Originally posted by: Taggart
Socialism is never the answer.
"I swear by my life and love of it that I will never live for the sake of another man nor ask another man to live for mine."
Dagny, a couple years back I would have agreed with you that "socialism is never the answer". However, I have concluded that certain areas might be better under socialism, especially areas that are non-perfect-competition in nature, such as roads and urban utilities (which rely on non-fungible land).
As I see it, health care really isn't a market commodity since it's overly-expensive (unlike food and water) and since people have no choice but to purchase it.
Ironically, socialized medicine might have the opposite effect on the economy. Can you imagine how it would free businesses from the burden of having to worry about it? People could also more easily move from job to job since that would no longer be a factor, not to mention that it would make starting a small business much easier.
Of course, ultimately, the health care issue is really just a proxy for our nation's own economic health.
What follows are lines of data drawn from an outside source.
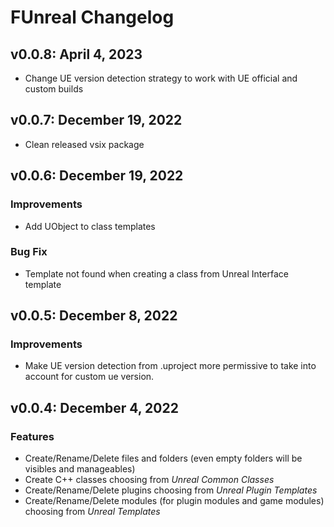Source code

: # FUnreal Changelog
## v0.0.8: April 4, 2023 
* Change UE version detection strategy to work with UE official and custom builds

## v0.0.7: December 19, 2022 
* Clean released vsix package

## v0.0.6: December 19, 2022 
### Improvements
* Add UObject to class templates
### Bug Fix
* Template not found when creating a class from Unreal Interface template

## v0.0.5: December 8, 2022 
### Improvements
* Make UE version detection from .uproject more permissive to take into account for custom ue version.

## v0.0.4: December 4, 2022 
### Features
* Create/Rename/Delete files and folders (even empty folders will be visibles and manageables)
* Create C++ classes choosing from *Unreal Common Classes*
* Create/Rename/Delete plugins choosing from *Unreal Plugin Templates*
* Create/Rename/Delete modules (for plugin modules and game modules) choosing from *Unreal Templates*
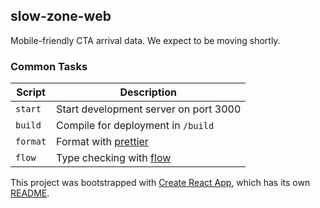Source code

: slow-zone-web
-------------

Mobile-friendly CTA arrival data. We expect to be moving shortly.

### Common Tasks

| Script | Description |
| ---  | --- |
| `start` | Start development server on port 3000 |
| `build` | Compile for deployment in `/build` |
| `format` | Format with [prettier](https://prettier.io/) |
| `flow` | Type checking with [flow](https://flow.org/en/docs/) |


This project was bootstrapped with [Create React App](https://github.com/facebookincubator/create-react-app), which has its own [ README](https://github.com/facebookincubator/create-react-app/blob/master/packages/react-scripts/template/README.md).
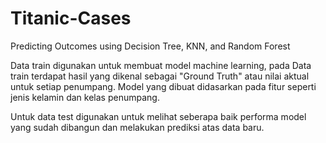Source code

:# Titanic-Cases
Predicting Outcomes using Decision Tree, KNN, and Random Forest

Data train digunakan untuk membuat model machine learning, pada Data train terdapat hasil yang dikenal sebagai "Ground Truth" atau nilai aktual untuk setiap penumpang. Model yang dibuat didasarkan pada fitur seperti jenis kelamin dan kelas penumpang.

Untuk data test digunakan untuk melihat seberapa baik performa model yang sudah dibangun dan melakukan prediksi atas data baru.
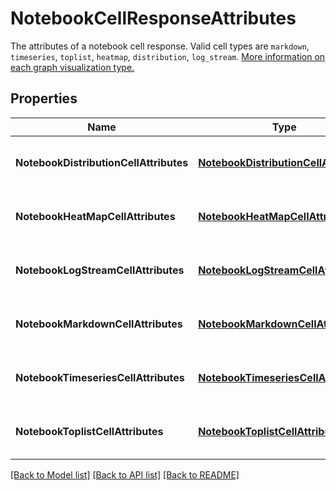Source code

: # NotebookCellResponseAttributes

The attributes of a notebook cell response. Valid cell types are `markdown`, `timeseries`, `toplist`, `heatmap`, `distribution`, `log_stream`. [More information on each graph visualization type.](https://docs.datadoghq.com/dashboards/widgets/)

## Properties
Name | Type | Description | Notes
------------ | ------------- | ------------- | -------------
**NotebookDistributionCellAttributes** | [**NotebookDistributionCellAttributes**](NotebookDistributionCellAttributes.md) | Container class of the relevant properties. |
**NotebookHeatMapCellAttributes** | [**NotebookHeatMapCellAttributes**](NotebookHeatMapCellAttributes.md) | Container class of the relevant properties. |
**NotebookLogStreamCellAttributes** | [**NotebookLogStreamCellAttributes**](NotebookLogStreamCellAttributes.md) | Container class of the relevant properties. |
**NotebookMarkdownCellAttributes** | [**NotebookMarkdownCellAttributes**](NotebookMarkdownCellAttributes.md) | Container class of the relevant properties. |
**NotebookTimeseriesCellAttributes** | [**NotebookTimeseriesCellAttributes**](NotebookTimeseriesCellAttributes.md) | Container class of the relevant properties. |
**NotebookToplistCellAttributes** | [**NotebookToplistCellAttributes**](NotebookToplistCellAttributes.md) | Container class of the relevant properties. |

[[Back to Model list]](README.md#documentation-for-models) [[Back to API list]](README.md#documentation-for-api-endpoints) [[Back to README]](README.md)


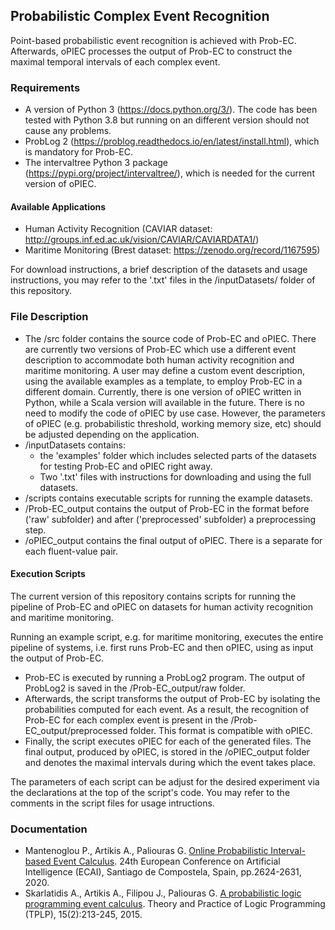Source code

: ## Probabilistic Complex Event Recognition

Point-based probabilistic event recognition is achieved with Prob-EC. Afterwards, oPIEC processes the output of Prob-EC to construct the maximal temporal intervals of each complex event. 

### Requirements

- A version of Python 3 (https://docs.python.org/3/). The code has been tested with Python 3.8 but running on an different version should not cause any problems.
- ProbLog 2 (https://problog.readthedocs.io/en/latest/install.html), which is mandatory for Prob-EC.
- The intervaltree Python 3 package (https://pypi.org/project/intervaltree/), which is needed for the current version of oPIEC.

#### Available Applications

- Human Activity Recognition (CAVIAR dataset: http://groups.inf.ed.ac.uk/vision/CAVIAR/CAVIARDATA1/)
- Maritime Monitoring (Brest dataset: https://zenodo.org/record/1167595)

For download instructions, a brief description of the datasets and usage instructions, you may refer to the '.txt' files in the /inputDatasets/ folder of this repository.

### File Description

- The /src folder contains the source code of Prob-EC and oPIEC. There are currently two versions of Prob-EC which use a different event description to accommodate both human activity recognition and maritime monitoring. A user may define a custom event description, using the available examples as a template, to employ Prob-EC in a different domain. Currently, there is one version of oPIEC written in Python, while a Scala version will available in the future. There is no need to modify the code of oPIEC by use case. However, the parameters of oPIEC (e.g. probabilistic threshold, working memory size, etc) should be adjusted depending on the application. 
- /inputDatasets contains:
	- the 'examples' folder which includes selected parts of the datasets for testing Prob-EC and oPIEC right away.
	- Two '.txt' files with instructions for downloading and using the full datasets.
- /scripts contains executable scripts for running the example datasets.
- /Prob-EC_output contains the output of Prob-EC in the format before ('raw' subfolder) and after ('preprocessed' subfolder) a preprocessing step.
- /oPIEC_output contains the final output of oPIEC. There is a separate for each fluent-value pair. 

#### Execution Scripts

The current version of this repository contains scripts for running the pipeline of Prob-EC and oPIEC on datasets for human activity recognition and maritime monitoring.

Running an example script, e.g. for maritime monitoring, executes the entire pipeline of systems, i.e. first runs Prob-EC and then oPIEC, using as input the output of Prob-EC. 
- Prob-EC is executed by running a ProbLog2 program. The output of ProbLog2 is saved in the /Prob-EC_output/raw folder. 
- Afterwards, the script transforms the output of Prob-EC by isolating the probabilities computed for each event. As a result, the recognition of Prob-EC for each complex event is present in the /Prob-EC_output/preprocessed folder. This format is compatible with oPIEC. 
- Finally, the script executes oPIEC for each of the generated files. The final output, produced by oPIEC, is stored in the /oPIEC_output folder and denotes the maximal intervals during which the event takes place.

The parameters of each script can be adjust for the desired experiment via the declarations at the top of the script's code. You may refer to the comments in the script files for usage intructions.

### Documentation

- Mantenoglou P., Artikis A., Paliouras G. [Online Probabilistic Interval-based Event Calculus](https://doi.org/10.3233/FAIA200399). 24th European Conference on Artificial Intelligence (ECAI), Santiago de Compostela, Spain, pp.2624-2631, 2020.
- Skarlatidis A., Artikis A., Filipou J., Paliouras G. [A probabilistic logic programming event calculus](https://doi.org/10.1017/S1471068413000690). Theory and Practice of Logic Programming (TPLP), 15(2):213-245, 2015.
If our economy were better and if we had far fewer poor, working poor, and lower middle class it wouldn't be such a huge issue. Also, more people would be able to pay for their own health care, decreasing the costs of the current elements of socialism in our system, lowering the price.
Sadly, this situation to improve anytime soon since our nation is waging a war against the lower and middle classes. (I'm referring to global labor wage arbitrage--the loss of middle class and lower middle class jobs to mass immigration (legal and illegal), foreign work visas like the H-1B and L-1, and the foreign outsourcing of manufacturing and knowledge-based services.)
"From third world shirt-sleeves to third world shirt sleeves in three generations."
I fear that the U.S. will prove to be an economic version of the Roman Empire. In the future people will say that the American people became fat and complacent and lost their understanding of simple economic principles, blinded by a religious-like faith in free market economics and immigration, and that the nation rapidly deteriorated into another third world country.